Importantly, talking about climate change doesn’t only mean talking about the problem. Humanity has the tools to do a whole lot about climate change right now, should we choose to. And the solutions we choose can’t just sound good on paper — they need to square with the science of climate change.
In general, we need climate solutions that will:
- Generate energy from clean sources. Fossil fuels have helped our societies make great progress, but they take us further at our peril. Any solution to the climate crisis includes energy sources that don’t produce carbon dioxide and other heat-trapping gasses.
- Reduce heat-trapping gas emissions. In addition to the manufacturing and power industries, this includes from other sectors, like agriculture and transportation.
- Use resources more efficiently. A 2019 study estimated that the US could cut its carbon emissions in half through efficiency alone. For example, one-third of all food produced worldwide, at no small cost in energy and water resources, goes uneaten. And the combined energy use of always-on but inactive devices in the US, like computers left plugged in at night, is estimated to equal that of 50 large power plants and costs households $19 billion every year.
- Suck carbon dioxide we’ve emitted out of the atmosphere. Store it in the soil, where it can help restore damaged land or turn it into fuel, stone, and other useful products.
For a comprehensive list of viable climate solutions, refer to Project Drawdown’s Solutions Library. And remember that the best climate solutions often fix other problems at the same time, especially when it comes to injustice and inequity.
Finally, to be sure, solutions are needed at all levels of society. That includes:
- Global and national. Recent commitments by large, polluting countries and multinational companies to achieve “net zero” emissions — meaning greenhouse gas emissions are balanced out or offset by an equal amount of carbon removed from the atmosphere — are a start. Whether or not these entities follow through is another story (and one journalists everywhere can strive to tell).

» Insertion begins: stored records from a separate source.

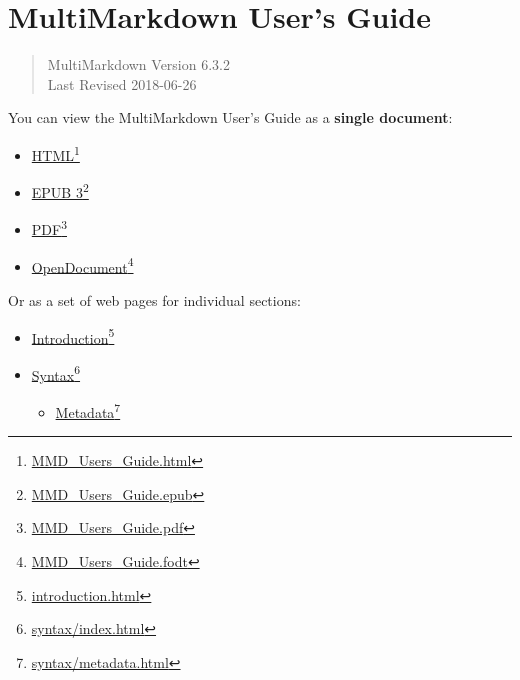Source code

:
\def\mytitle{MultiMarkdown User's Guide}
\def\myauthor{Fletcher T. Penney}
\def\version{6.3.2}
\def\revised{2018-06-26}




\chapter{MultiMarkdown User's Guide }
\label{title}

\begin{quote}
MultiMarkdown Version 6.3.2\\
Last Revised 2018-06-26
\end{quote}

You can view the MultiMarkdown User's Guide as a \textbf{single document}:

\begin{itemize}
\item \href{MMD_Users_Guide.html}{HTML}\footnote{\href{MMD_Users_Guide.html}{MMD\_Users\_Guide.html}}

\item \href{MMD_Users_Guide.epub}{EPUB 3}\footnote{\href{MMD_Users_Guide.epub}{MMD\_Users\_Guide.epub}}

\item \href{MMD_Users_Guide.pdf}{PDF}\footnote{\href{MMD_Users_Guide.pdf}{MMD\_Users\_Guide.pdf}}

\item \href{MMD_Users_Guide.fodt}{OpenDocument}\footnote{\href{MMD_Users_Guide.fodt}{MMD\_Users\_Guide.fodt}}

\end{itemize}

Or as a set of web pages for individual sections:

\begin{itemize}
\item \href{introduction.html}{Introduction}\footnote{\href{introduction.html}{introduction.html}}

\item \href{syntax/index.html}{Syntax}\footnote{\href{syntax/index.html}{syntax\slash index.html}}

\begin{itemize}
\item \href{syntax/metadata.html}{Metadata}\footnote{\href{syntax/metadata.html}{syntax\slash metadata.html}}

\end{itemize}

\end{itemize}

- Regional and local solutions. Many states, provinces, and cities have pioneered climate solutions, while national leaders have lagged behind on climate. Examining the solutions they’ve implemented, how they’ve worked or not, and who has benefitted from those solutions can offer insights as to what might work elsewhere.
- Personal, lifestyle solutions. Everyone can do their part, reflecting on the carbon footprints of how they eat, how they shop, how they get around, and much more.
The bottom line is that climate change affects everyone. It’s here now, and the impacts will only get more serious with time. The future is in our hands, though, and we have a fleeting, can’t-miss opportunity to turn things around.